Points Clés
- Le Gouvernement s'est engagé à ce que ceux qui perçoivent le salaire minimum (SMI) ne paient pas d'impôts.
- Le différend opposait le Ministère du Travail (Sumar) au Ministère des Finances (PSOE).
- Le Secrétaire d'État au Travail Joaquín Pérez Rey a confirmé l'accord.
- La décision renforce la position de la Vice-Présidente Yolanda Díaz.
Résumé Rapide
Le Gouvernement espagnol a confirmé que les personnes percevant le salaire minimum interprofessionnel (SMI) continueront d'être exonérées du paiement de l'impôt sur le revenu des personnes physiques (IRPF). Cette résolution a été annoncée par le Secrétaire d'État au Travail Joaquín Pérez Rey, mettant fin effectivement à un différend entre le Ministère du Travail et le Ministère des Finances.

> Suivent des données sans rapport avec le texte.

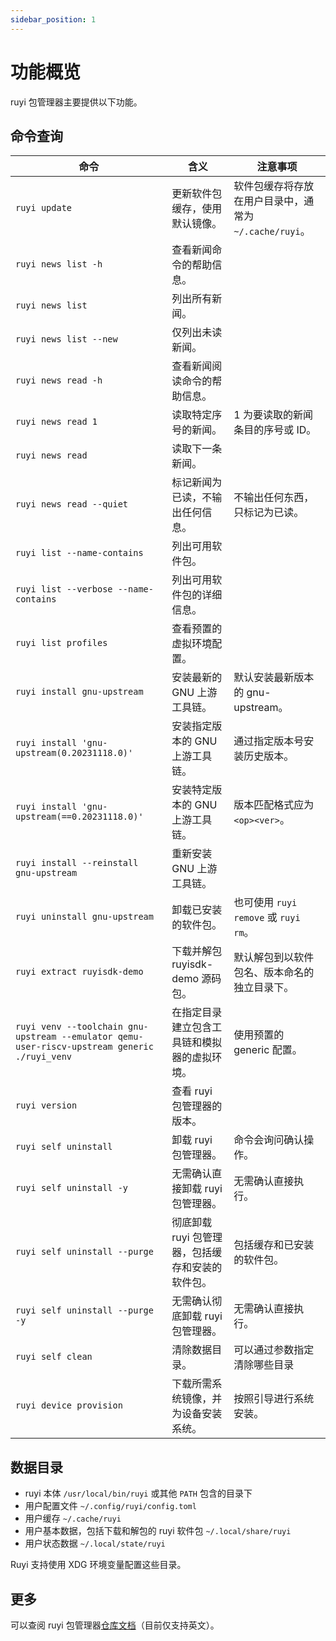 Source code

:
 ```yaml
---
sidebar_position: 1
---
```


# 功能概览

ruyi 包管理器主要提供以下功能。

## 命令查询

| 命令                                                                                           | 含义                          | 注意事项                                |
| -------------------------------------------------------------------------------------------- | --------------------------- | ----------------------------------- |
| `ruyi update`                                                                                | 更新软件包缓存，使用默认镜像。             | 软件包缓存将存放在用户目录中，通常为 `~/.cache/ruyi`。 |
| `ruyi news list -h`                                                                          | 查看新闻命令的帮助信息。                |                                     |
| `ruyi news list`                                                                             | 列出所有新闻。                     |                                     |
| `ruyi news list --new`                                                                       | 仅列出未读新闻。                    |                                     |
| `ruyi news read -h`                                                                          | 查看新闻阅读命令的帮助信息。              |                                     |
| `ruyi news read 1`                                                                           | 读取特定序号的新闻。                  | 1 为要读取的新闻条目的序号或 ID。                 |
| `ruyi news read`                                                                             | 读取下一条新闻。                    |                                     |
| `ruyi news read --quiet`                                                                     | 标记新闻为已读，不输出任何信息。            | 不输出任何东西，只标记为已读。                     |
| `ruyi list --name-contains`                                                                  | 列出可用软件包。                  |                                     |
| `ruyi list --verbose --name-contains`                                                        | 列出可用软件包的详细信息。               |                                     |
| `ruyi list profiles`                                                                         | 查看预置的虚拟环境配置。                |                     |
| `ruyi install gnu-upstream`                                                                  | 安装最新的 GNU 上游工具链。            | 默认安装最新版本的 gnu-upstream。             |
| `ruyi install 'gnu-upstream(0.20231118.0)'`                                                  | 安装指定版本的 GNU 上游工具链。          | 通过指定版本号安装历史版本。                      |
| `ruyi install 'gnu-upstream(==0.20231118.0)'`                                                | 安装特定版本的 GNU 上游工具链。          | 版本匹配格式应为 `<op><ver>`。               |
| `ruyi install --reinstall gnu-upstream`                                                      | 重新安装 GNU 上游工具链。             |                                     |
| `ruyi uninstall gnu-upstream`                                                                | 卸载已安装的软件包。                   | 也可使用 `ruyi remove` 或 `ruyi rm`。     |
| `ruyi extract ruyisdk-demo`                                                                  | 下载并解包ruyisdk-demo 源码包。      | 默认解包到以软件包名、版本命名的独立目录下。                            |
| `ruyi venv --toolchain gnu-upstream --emulator qemu-user-riscv-upstream generic ./ruyi_venv` | 在指定目录建立包含工具链和模拟器的虚拟环境。      | 使用预置的 generic 配置。                   |
| `ruyi version`                                                                               | 查看 ruyi 包管理器的版本。              |                                     |
| `ruyi self uninstall`                                                                        | 卸载 ruyi 包管理器。               | 命令会询问确认操作。                          |
| `ruyi self uninstall -y`                                                                     | 无需确认直接卸载 ruyi 包管理器。         | 无需确认直接执行。                           |
| `ruyi self uninstall --purge`                                                                | 彻底卸载 ruyi 包管理器，包括缓存和安装的软件包。 | 包括缓存和已安装的软件包。                       |
| `ruyi self uninstall --purge -y`                                                             | 无需确认彻底卸载 ruyi 包管理器。         | 无需确认直接执行。                           |
| `ruyi self clean`                                                                            | 清除数据目录。                           | 可以通过参数指定清除哪些目录               |
| `ruyi device provision`                                                                      | 下载所需系统镜像，并为设备安装系统。          | 按照引导进行系统安装。                         |

## 数据目录

+ ruyi 本体 ``/usr/local/bin/ruyi`` 或其他 ``PATH`` 包含的目录下
+ 用户配置文件 ``~/.config/ruyi/config.toml``
+ 用户缓存 ``~/.cache/ruyi``
+ 用户基本数据，包括下载和解包的 ruyi 软件包 ``~/.local/share/ruyi``
+ 用户状态数据 ``~/.local/state/ruyi``

Ruyi 支持使用 XDG 环境变量配置这些目录。

## 更多

可以查阅 ruyi 包管理器[仓库文档](https://github.com/ruyisdk/ruyi)（目前仅支持英文）。

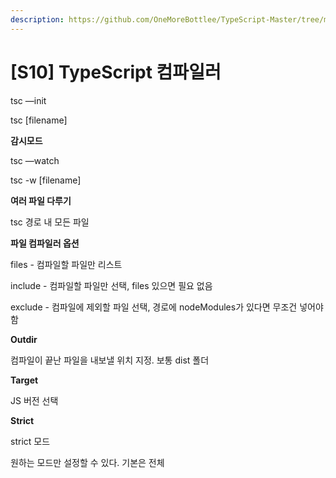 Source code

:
 ```yaml
---
description: https://github.com/OneMoreBottlee/TypeScript-Master/tree/main/S10
---
```


# \[S10] TypeScript 컴파일러

tsc —init

tsc \[filename]



**감시모드**

tsc —watch

tsc -w \[filename]



**여러 파일 다루기**

tsc 경로 내 모든 파일



**파일 컴파일러 옵션**

files - 컴파일할 파일만 리스트

include - 컴파일할 파일만 선택, files 있으면 필요 없음

exclude - 컴파일에 제외할 파일 선택, 경로에 nodeModules가 있다면 무조건 넣어야함



**Outdir**

컴파일이 끝난 파일을 내보낼 위치 지정. 보통 dist 폴더



**Target**

JS 버전 선택



**Strict**

strict 모드

원하는 모드만 설정할 수 있다. 기본은 전체
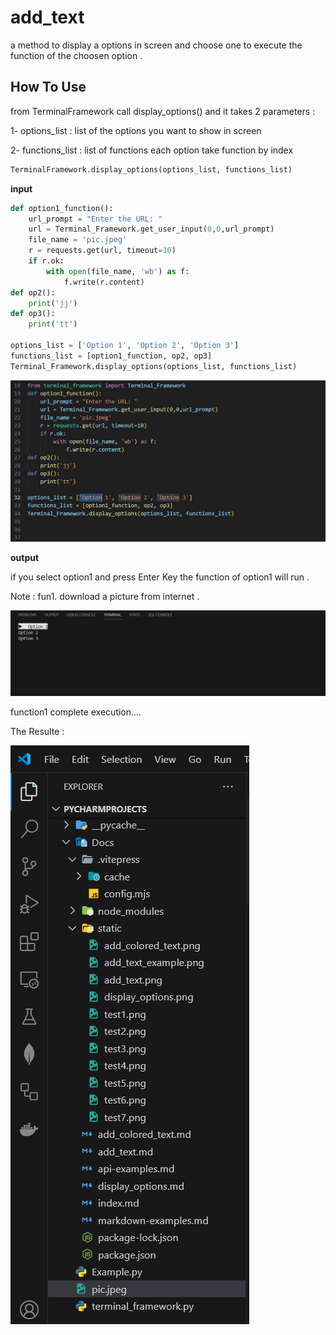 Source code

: # add_text
a method to display a options in screen and choose one to execute the function of the choosen option .


## How To Use  
from TerminalFramework call display_options() and it takes 2 parameters :

 1- options_list : list of the options you want to show in screen

 2- functions_list : list of functions each option take function by index


```python
TerminalFramework.display_options(options_list, functions_list)
```

**input**
```python
def option1_function():
    url_prompt = "Enter the URL: "
    url = Terminal_Framework.get_user_input(0,0,url_prompt)
    file_name = 'pic.jpeg'
    r = requests.get(url, timeout=10)
    if r.ok:
        with open(file_name, 'wb') as f:
            f.write(r.content)
def op2():
    print('jj')
def op3():
    print('tt')

options_list = ['Option 1', 'Option 2', 'Option 3']
functions_list = [option1_function, op2, op3]
Terminal_Framework.display_options(options_list, functions_list)
```
![Example](static/display_options.png)


**output**

 if you select option1 and press Enter Key the function of option1 will run .

 Note : fun1. download a picture from internet .

![Example](static/display_options_test.png)

 function1 complete execution....


 The Resulte : 

![Example](static/display_options_output.png)

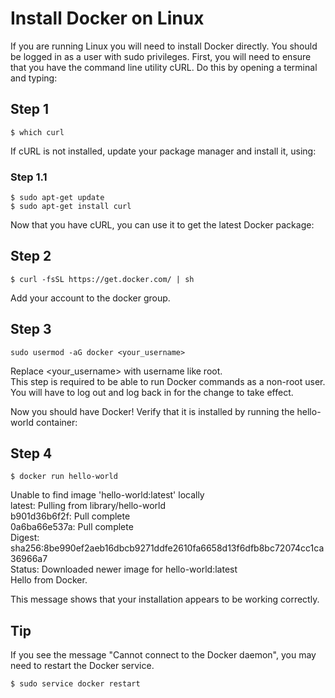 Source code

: # Install Docker on Linux  

If you are running Linux you will need to install Docker directly. You should be logged in as a user with sudo privileges. First, you will need to ensure that you have the command line utility cURL. Do this by opening a terminal and typing:
## Step 1  
```
$ which curl
```  
If cURL is not installed, update your package manager and install it, using:  

### Step 1.1 
```
$ sudo apt-get update
$ sudo apt-get install curl
```  
Now that you have cURL, you can use it to get the latest Docker package:  

## Step 2  
```
$ curl -fsSL https://get.docker.com/ | sh
```  

Add your account to the docker group.
## Step 3  
```
sudo usermod -aG docker <your_username>  
```
Replace <your_username>  with username like root.  
This step is required to be able to run Docker commands as a non-root user. You will have to log out and log back in for the change to take effect.  

Now you should have Docker! Verify that it is installed by running the hello-world container:  
## Step 4  
```
$ docker run hello-world  
```

Unable to find image 'hello-world:latest' locally  
latest: Pulling from library/hello-world  
b901d36b6f2f: Pull complete   
0a6ba66e537a: Pull complete   
Digest: sha256:8be990ef2aeb16dbcb9271ddfe2610fa6658d13f6dfb8bc72074cc1ca36966a7  
Status: Downloaded newer image for hello-world:latest  
Hello from Docker.  


This message shows that your installation appears to be working correctly.  

## Tip  
If you see the message "Cannot connect to the Docker daemon", you may need to restart the Docker service.  
```
$ sudo service docker restart  
```
   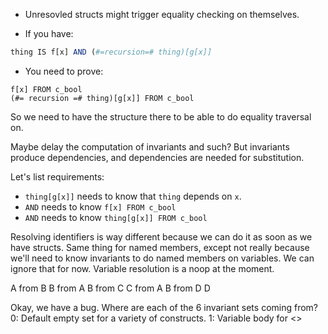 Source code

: - Unresovled structs might trigger equality checking on themselves.

- If you have:
```r
thing IS f[x] AND (#=recursion=# thing)[g[x]]
```
- You need to prove:
```
f[x] FROM c_bool
(#= recursion =# thing)[g[x]] FROM c_bool
```
So we need to have the structure there to be able to do equality traversal on.  

Maybe delay the computation of invariants and such? But invariants produce
dependencies, and dependencies are needed for substitution.

Let's list requirements:
- `thing[g[x]]` needs to know that `thing` depends on `x`.
- `AND` needs to know `f[x] FROM c_bool`
- `AND` needs to know `thing[g[x]] FROM c_bool`

Resolving identifiers is way different because we can do it as soon as we have
structs. Same thing for named members, except not really because we'll need to
know invariants to do named members on variables. We can ignore that for now.
Variable resolution is a noop at the moment.

A from B
B from A
B from C
C from A
B from D
D

Okay, we have a bug. Where are each of the 6 invariant sets coming from?
0: Default empty set for a variety of constructs.
1: Variable body for <>


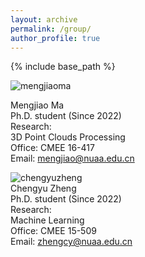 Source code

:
 ```yaml
---
layout: archive
permalink: /group/
author_profile: true
---
```


{% include base_path %}

![mengjiaoma](https://github.com/mingqiangwei/mingqiangwei.github.io/blob/mingqiangwei-patch-1/images/mengjiaoma1.jpg)

Mengjiao Ma  
Ph.D. student (Since 2022)  
Research:  
3D Point Clouds Processing  
Office: CMEE 16-417  
Email: mengjiao@nuaa.edu.cn  


![chengyuzheng](https://github.com/mingqiangwei/mingqiangwei.github.io/blob/mingqiangwei-patch-1/images/chengyuzheng.png)  
Chengyu Zheng  
Ph.D. student (Since 2022)  
Research:  
Machine Learning  
Office: CMEE 15-509  
Email: zhengcy@nuaa.edu.cn 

Cette décision consolide la position de la Vice-Présidente seconde Yolanda Díaz et garantit que le gouvernement honore son engagement auprès des interlocuteurs sociaux concernant le statut fiscal des travailleurs à faibles revenus.
Le Gouvernement règle le différend fiscal
Le Gobierno (Gouvernement) a officiellement résolu le débat concernant les obligations fiscales des salariés percevant le salaire minimum. Le différend impliquait un conflit potentiel entre le Ministère du Travail, dirigé par des membres du parti Sumar, et le Ministère des Finances, associé au PSOE. La question centrale était de savoir si les bénéficiaires du SMI devaient être soumis à l'impôt sur le revenu des personnes physiques (IRPF).
Le Secrétaire d'État au Travail Joaquín Pérez Rey est intervenu pour finaliser la question. Il a déclaré que le gouvernement s'était pleinement engagé auprès des partenaires sociaux à ce que ceux qui perçoivent le salaire minimum ne paient pas d'impôts. Cette déclaration a mis fin à la tension persistante entre les deux ministères.
Victoire pour le Ministère du Travail
La résolution marque une victoire significative pour le Ministerio de Trabajo (Ministère du Travail) et sa direction. La position défendue par Yolanda Díaz, la Vice-Présidente seconde et Ministre du Travail, a prévalu sur les vues alternatives concernant la collecte des impôts auprès des plus bas revenus.
Le conflit couvait entre les deux départements gouvernementaux. Cependant, l'engagement explicite de maintenir l'exonération fiscale garantit que le SMI reste un bénéfice net pour les travailleurs, sans déduction pour l'impôt sur le revenu.
Engagement envers les interlocuteurs sociaux
La décision du gouvernement est présentée comme une promesse tenue aux interlocuteurs sociaux. En confirmant l'exonération fiscale, l'administration vise à maintenir la stabilité des relations de travail et à éviter les désaccords publics entre les partenaires de la coalition.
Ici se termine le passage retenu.